I like to wear hats. I dunno why, but I do. Could have something to do with my incredible powers at both laziness and procrastination, but putting on a hat is far easier than trying to get my hair to anything other than grow. For this reason, I own 8 fedoras, 2 scally caps, and 2 beanies. This will come into play a little later.
Anywho, I went to meet my brother last night for a booze filled good time at Ned Devines in Herndon Virginia. I had been there before and had become a fan. It was a quality place with good service, great food, awesome selection of boozy treats, and even a dance floor and stage area (possibly for live executions). However, this time I was not as fortuitous. Upon arrival, no one was at the greeter station to smile in my general direction. I found my brother and friends on the patio outside, and was not greeted by a waiter for… long enough to be logically aggravated. Also, everyone let me know they were equally aggravated and waiting for the drink carrier to arrive and go get us refreshments. At some point she arrived and took our orders, then returned in the same fashion as a ghost; I was pretty sure my White Russian had just magically appeared on the table.
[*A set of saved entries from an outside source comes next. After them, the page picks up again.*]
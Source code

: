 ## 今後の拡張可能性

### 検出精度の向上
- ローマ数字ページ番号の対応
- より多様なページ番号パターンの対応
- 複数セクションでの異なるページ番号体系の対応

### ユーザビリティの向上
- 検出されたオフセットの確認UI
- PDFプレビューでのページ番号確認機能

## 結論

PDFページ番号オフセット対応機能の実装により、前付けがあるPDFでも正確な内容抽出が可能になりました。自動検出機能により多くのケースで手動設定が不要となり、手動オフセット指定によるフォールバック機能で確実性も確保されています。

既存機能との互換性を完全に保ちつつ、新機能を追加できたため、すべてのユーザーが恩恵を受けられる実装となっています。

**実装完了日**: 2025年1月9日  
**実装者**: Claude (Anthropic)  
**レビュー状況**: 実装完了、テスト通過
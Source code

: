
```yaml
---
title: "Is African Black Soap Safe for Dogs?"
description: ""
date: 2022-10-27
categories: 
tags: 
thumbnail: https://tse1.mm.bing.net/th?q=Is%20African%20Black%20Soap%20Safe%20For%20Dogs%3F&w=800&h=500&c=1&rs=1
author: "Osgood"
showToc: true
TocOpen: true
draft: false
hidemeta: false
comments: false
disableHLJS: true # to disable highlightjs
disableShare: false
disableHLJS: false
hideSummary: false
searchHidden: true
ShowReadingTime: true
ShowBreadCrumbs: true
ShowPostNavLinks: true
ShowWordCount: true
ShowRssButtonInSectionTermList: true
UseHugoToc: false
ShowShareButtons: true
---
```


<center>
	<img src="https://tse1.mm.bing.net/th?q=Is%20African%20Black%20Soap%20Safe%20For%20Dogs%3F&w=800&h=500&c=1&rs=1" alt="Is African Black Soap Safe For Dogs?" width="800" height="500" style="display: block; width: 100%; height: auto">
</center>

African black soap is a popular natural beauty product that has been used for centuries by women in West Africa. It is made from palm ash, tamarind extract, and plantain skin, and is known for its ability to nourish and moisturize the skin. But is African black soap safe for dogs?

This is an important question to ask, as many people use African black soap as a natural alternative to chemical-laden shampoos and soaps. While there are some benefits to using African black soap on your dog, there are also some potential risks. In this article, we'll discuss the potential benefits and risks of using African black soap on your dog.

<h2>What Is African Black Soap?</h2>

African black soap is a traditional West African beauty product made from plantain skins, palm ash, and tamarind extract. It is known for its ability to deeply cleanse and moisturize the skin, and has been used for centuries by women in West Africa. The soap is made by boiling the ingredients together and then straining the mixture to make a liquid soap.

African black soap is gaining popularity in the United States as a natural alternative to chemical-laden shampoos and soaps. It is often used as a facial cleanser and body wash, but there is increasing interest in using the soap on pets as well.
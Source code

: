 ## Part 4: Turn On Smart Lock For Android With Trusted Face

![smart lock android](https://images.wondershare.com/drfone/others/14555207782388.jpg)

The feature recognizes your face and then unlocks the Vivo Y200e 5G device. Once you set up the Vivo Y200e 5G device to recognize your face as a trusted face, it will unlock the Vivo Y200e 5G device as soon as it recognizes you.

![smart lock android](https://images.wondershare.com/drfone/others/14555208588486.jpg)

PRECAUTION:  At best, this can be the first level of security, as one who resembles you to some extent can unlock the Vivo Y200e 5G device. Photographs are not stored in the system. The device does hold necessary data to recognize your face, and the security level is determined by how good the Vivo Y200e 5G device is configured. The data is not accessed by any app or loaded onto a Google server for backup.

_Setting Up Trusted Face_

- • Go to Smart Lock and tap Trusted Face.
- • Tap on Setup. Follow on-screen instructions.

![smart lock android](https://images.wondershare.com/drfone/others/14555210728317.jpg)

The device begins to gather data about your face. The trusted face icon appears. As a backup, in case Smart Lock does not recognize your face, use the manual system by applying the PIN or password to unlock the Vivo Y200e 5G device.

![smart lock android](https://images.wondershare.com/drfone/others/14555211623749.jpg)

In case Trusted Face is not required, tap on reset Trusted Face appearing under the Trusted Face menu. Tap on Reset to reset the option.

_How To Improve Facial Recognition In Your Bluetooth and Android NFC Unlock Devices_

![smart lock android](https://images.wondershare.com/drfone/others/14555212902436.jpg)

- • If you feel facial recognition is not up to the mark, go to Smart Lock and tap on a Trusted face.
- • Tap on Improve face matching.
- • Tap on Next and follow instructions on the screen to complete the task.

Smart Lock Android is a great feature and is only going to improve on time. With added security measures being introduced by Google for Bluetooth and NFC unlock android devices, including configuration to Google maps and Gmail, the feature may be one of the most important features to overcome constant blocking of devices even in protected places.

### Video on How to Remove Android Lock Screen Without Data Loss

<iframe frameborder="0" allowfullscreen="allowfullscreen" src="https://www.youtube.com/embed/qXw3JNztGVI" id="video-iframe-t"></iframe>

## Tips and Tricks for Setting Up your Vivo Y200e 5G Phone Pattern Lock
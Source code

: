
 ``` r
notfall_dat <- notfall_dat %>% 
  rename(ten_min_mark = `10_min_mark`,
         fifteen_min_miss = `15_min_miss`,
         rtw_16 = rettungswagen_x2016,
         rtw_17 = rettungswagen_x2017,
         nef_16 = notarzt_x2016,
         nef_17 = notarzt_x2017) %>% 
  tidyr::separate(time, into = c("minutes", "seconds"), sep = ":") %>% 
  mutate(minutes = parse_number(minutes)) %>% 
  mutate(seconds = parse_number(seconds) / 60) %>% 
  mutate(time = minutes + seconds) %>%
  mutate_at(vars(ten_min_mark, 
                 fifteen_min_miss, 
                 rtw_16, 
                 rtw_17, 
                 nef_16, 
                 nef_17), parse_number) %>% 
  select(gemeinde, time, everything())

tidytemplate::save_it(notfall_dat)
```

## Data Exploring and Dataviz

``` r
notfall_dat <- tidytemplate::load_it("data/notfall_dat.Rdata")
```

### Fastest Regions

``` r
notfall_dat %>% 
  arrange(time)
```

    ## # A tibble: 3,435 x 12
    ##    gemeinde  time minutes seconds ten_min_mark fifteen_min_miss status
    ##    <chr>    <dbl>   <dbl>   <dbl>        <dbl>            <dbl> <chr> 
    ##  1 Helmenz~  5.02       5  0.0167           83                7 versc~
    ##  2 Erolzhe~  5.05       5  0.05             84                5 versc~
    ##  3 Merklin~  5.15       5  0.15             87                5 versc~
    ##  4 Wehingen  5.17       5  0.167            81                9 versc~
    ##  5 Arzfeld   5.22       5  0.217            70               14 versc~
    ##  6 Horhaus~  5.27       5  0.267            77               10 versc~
After a few drinks, twas time to make a deposit so I made my way to the restroom. On the way, a security guy said in my general direction, “hey, no hats allowed here.” As I was pretty sure I was in a bar in America, and not elementary school, I didnt think much of it. I got back to the table, had more drinks, and it was time to go back inside for deposit #2. This time, I was cornered (CORNERED I say!!) by 3 relatively beefy dudes in black shirts with SECURITY printed in white on the front and back. Tweedledum, tweedledee, and other asshole told me that “you’ve been told once before, hats are not allowed here, remove it.” Needless to say, I was very confused. To my request for why, “that’s the rule” was the only answer they could put together. I thought/said aloud, “hm, what a foolish rule… have a good night” and proceeded to continue wearing my fedora until I left for the night.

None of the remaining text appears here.